- What you need to do
Return all of the following entries as written, but without the images.

== Data ==

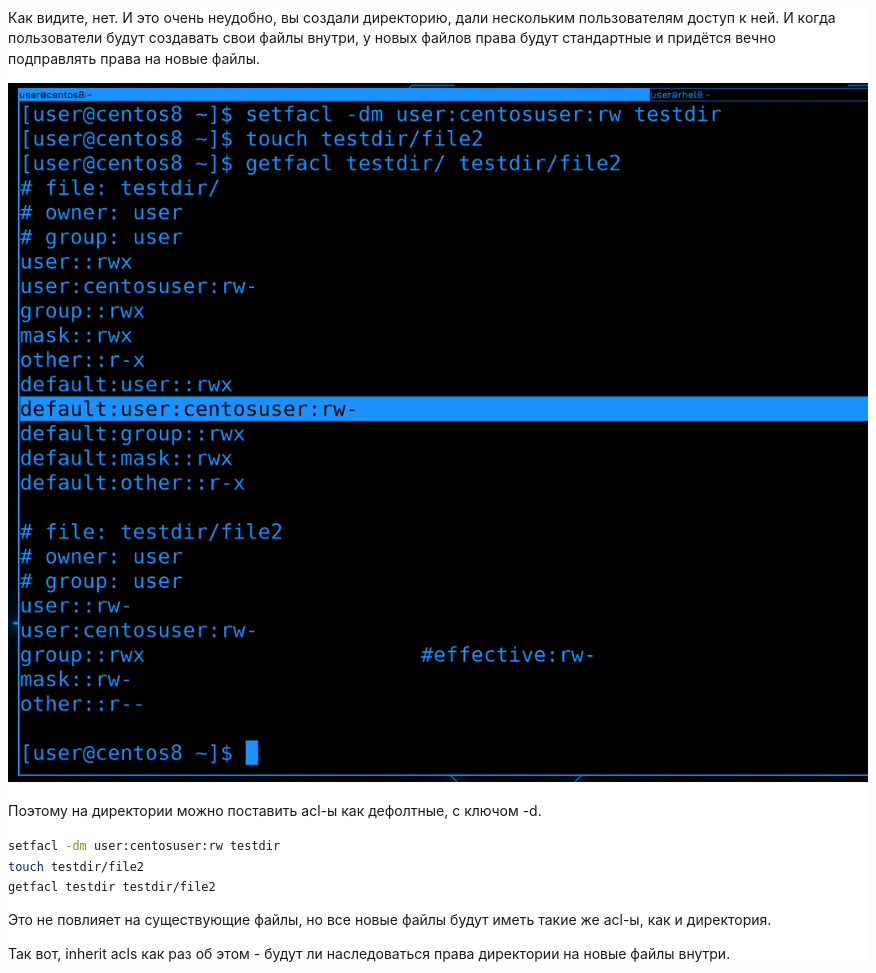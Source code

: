 Как видите, нет. И это очень неудобно, вы создали директорию, дали нескольким пользователям доступ к ней. И когда пользователи будут создавать свои файлы внутри, у новых файлов права будут стандартные и придётся вечно подправлять права на новые файлы.

![](images/setfacld.png)

Поэтому на директории можно поставить acl-ы как дефолтные, с ключом -d.

```bash
setfacl -dm user:centosuser:rw testdir
touch testdir/file2
getfacl testdir testdir/file2
```

Это не повлияет на существующие файлы, но все новые файлы будут иметь такие же acl-ы, как и директория. 

Так вот, inherit acls как раз об этом - будут ли наследоваться права директории на новые файлы внутри.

===

- Task output
Source code

: Как видите, нет. И это очень неудобно, вы создали директорию, дали нескольким пользователям доступ к ней. И когда пользователи будут создавать свои файлы внутри, у новых файлов права будут стандартные и придётся вечно подправлять права на новые файлы.

![](images/setfacld.png)

Поэтому на директории можно поставить acl-ы как дефолтные, с ключом -d.

```bash
setfacl -dm user:centosuser:rw testdir
touch testdir/file2
getfacl testdir testdir/file2
```

Это не повлияет на существующие файлы, но все новые файлы будут иметь такие же acl-ы, как и директория. 

Так вот, inherit acls как раз об этом - будут ли наследоваться права директории на новые файлы внутри.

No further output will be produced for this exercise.